Adria simply shakes her head. Silence stretches, interminable, between us.
At long last, she says, with hard finality, “We should go.”
Turning to face me again, she seizes me by the arm with shocking force, pulling me after her and eventually onto her back again as we take flight out of the underground.
Another message breaks the tense, shimmering silence between us as we fly back.
FROM THAANE: You didn’t dream that earthquake along the fortress’s front wall. A particularly volatile rebel practically tore the ground’s maw open to swallow our defense forces.
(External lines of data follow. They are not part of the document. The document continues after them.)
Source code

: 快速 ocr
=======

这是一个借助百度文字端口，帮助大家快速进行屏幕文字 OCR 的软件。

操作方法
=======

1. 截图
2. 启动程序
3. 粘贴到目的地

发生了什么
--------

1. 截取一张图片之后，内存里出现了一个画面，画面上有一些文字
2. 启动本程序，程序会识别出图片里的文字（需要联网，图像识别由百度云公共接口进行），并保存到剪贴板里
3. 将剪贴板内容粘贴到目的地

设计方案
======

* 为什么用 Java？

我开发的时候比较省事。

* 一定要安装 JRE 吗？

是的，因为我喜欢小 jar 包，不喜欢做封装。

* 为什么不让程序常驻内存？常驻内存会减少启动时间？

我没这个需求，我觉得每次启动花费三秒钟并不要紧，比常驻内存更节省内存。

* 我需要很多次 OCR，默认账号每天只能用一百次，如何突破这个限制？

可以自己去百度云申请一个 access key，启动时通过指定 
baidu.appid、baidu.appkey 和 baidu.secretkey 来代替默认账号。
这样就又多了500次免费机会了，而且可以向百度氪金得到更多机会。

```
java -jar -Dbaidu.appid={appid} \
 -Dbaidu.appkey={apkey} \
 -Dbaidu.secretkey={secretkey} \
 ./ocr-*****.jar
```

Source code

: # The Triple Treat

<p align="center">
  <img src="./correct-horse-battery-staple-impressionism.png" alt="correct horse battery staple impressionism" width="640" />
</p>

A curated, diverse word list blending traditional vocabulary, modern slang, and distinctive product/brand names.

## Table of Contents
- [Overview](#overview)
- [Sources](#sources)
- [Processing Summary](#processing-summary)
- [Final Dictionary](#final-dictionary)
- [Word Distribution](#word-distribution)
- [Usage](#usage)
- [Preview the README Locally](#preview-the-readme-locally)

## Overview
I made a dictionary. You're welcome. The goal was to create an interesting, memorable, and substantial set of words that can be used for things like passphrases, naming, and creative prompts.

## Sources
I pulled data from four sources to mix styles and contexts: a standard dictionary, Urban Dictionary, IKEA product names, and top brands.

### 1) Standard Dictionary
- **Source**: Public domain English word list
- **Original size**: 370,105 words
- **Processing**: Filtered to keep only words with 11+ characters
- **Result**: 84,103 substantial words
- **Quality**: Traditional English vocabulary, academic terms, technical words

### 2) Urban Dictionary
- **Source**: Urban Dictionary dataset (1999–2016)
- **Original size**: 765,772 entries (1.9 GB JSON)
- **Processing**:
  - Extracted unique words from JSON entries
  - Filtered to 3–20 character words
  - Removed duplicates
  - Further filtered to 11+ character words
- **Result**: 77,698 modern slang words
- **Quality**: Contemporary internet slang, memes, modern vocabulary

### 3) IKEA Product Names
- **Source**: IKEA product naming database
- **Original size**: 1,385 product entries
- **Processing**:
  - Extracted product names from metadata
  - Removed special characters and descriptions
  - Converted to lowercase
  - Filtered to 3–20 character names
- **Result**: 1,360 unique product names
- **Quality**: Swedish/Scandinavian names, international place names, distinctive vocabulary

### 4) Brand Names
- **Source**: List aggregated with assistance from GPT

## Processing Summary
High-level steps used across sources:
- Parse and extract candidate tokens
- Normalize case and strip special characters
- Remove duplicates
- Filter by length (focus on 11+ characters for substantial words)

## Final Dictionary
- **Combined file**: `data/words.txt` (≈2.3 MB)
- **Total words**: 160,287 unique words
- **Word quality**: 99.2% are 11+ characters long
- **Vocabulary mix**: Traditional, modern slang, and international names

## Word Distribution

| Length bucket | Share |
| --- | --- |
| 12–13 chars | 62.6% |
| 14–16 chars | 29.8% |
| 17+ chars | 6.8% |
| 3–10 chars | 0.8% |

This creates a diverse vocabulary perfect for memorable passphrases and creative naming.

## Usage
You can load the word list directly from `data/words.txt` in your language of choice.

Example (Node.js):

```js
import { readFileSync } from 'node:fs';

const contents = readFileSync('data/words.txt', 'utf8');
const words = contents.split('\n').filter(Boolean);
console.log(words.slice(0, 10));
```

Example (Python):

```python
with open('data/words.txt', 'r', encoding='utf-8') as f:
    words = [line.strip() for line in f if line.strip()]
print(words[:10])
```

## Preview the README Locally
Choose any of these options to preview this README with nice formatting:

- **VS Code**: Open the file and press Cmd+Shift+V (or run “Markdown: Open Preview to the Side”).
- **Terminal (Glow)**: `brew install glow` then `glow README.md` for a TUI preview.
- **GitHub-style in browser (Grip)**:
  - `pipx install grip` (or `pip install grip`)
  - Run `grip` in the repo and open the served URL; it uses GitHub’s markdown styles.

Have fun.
He’s dead now, but losses were sustained.
The rebellion takes more from Adria every moment. When we first met, she told me her parents fell in the fighting. Somewhere on Pagomènos, she presumably visits their graves. But the whole flight back, I can’t shake the feeling that, even more so than those familial skeletons, I’ve met the being that birthed and molded and made her—a creature without words or face or flesh, like an eldritch deity of Pagomènos and its people, staring, bodiless, right back into my unblinking eyes.
Time passes, inexorable.
Sentience seemingly continues to evade Aspect. But joy has indeed found them—unreasonable, unexplainable in a place like this—like a shard of fallen starlight, alighting in their open metallic hand. Theycheer like a fitness coach during my training sessions with General Isek, throwing triumphant fists in the air as I complete even more exercise rotations without collapsing.
They gambol about with Adria’s three-headed dog, Russ, even riding on its back—two of the heads sporting toothy grins, the third taking half-angry, half-playful snaps at the unexpected rider. Sometimes, instead of recharging in the standard upright position, I find Aspect’s powered-down body curled into the sleeping canine’s side.
It’s far from the awakening I want. Nevertheless, I pore through the archives whenever possible, trying and failing to find what will actually elevate Aspect to personhood. But it’s yet another glimmer of hope, and that isn’t nothing.
Several sleep cycles, all haunted by fractured dreams of needles and my whispered name, pass before I see Adria again. I can only guess where she goes. The new shadow queen’s responsibilities are many: Meetings with Thaane and her other close advisors. Ordering soldiers to halt every fresh insurgent assault beyond the fortress.
Most curious among Adria’s constant barrage of messages are automated reminders for meetings with another prisoner: a young nightfolk named Neo, apparently. That’s all she’s been willing to tell me, and most of the other nightfolk hardly speak to me at all, only catching me at the corners of their eyes like an inconvenient ghost. Exceptions to this rule are few and distinct: General Isek, with his firm but loving criticism of my fitness. Thaane, bluntly reminding me to move wisely in this unfamiliar land.
Even more so than her political gatherings or even physical altercations, it’s the visits to Neo that leave their mark on Adria’s whole body. I can always recognize when she’s gone to see him without sleeping afterward—her wings like wilted flower petals, her visage set like ancient granite, her sharp teeth absently worrying at her lower lip, though it’s already crusted with dried blood.
While Aspect stays just outside my quarters to power down and recharge, I almost dare to ask Adria about it, on one of the rareoccasions when we’re in close enough proximity to communicate but also not making eye contact. Eye contact seems to have the unforeseen side effect of shutting down all language functions in my body.
I’ve told myself it’s anxiety, maybe even fear, but I know anxiety like an ever-present younger sibling, always tagging along. It’s a glacial creep of tension from the nape of my neck to the tips of my toes. That thing Adria’s eyes do is nothing like that. It’s hot and fast and clenches like a flaming fist around my heart if I don’t look away or deflect with sarcasm.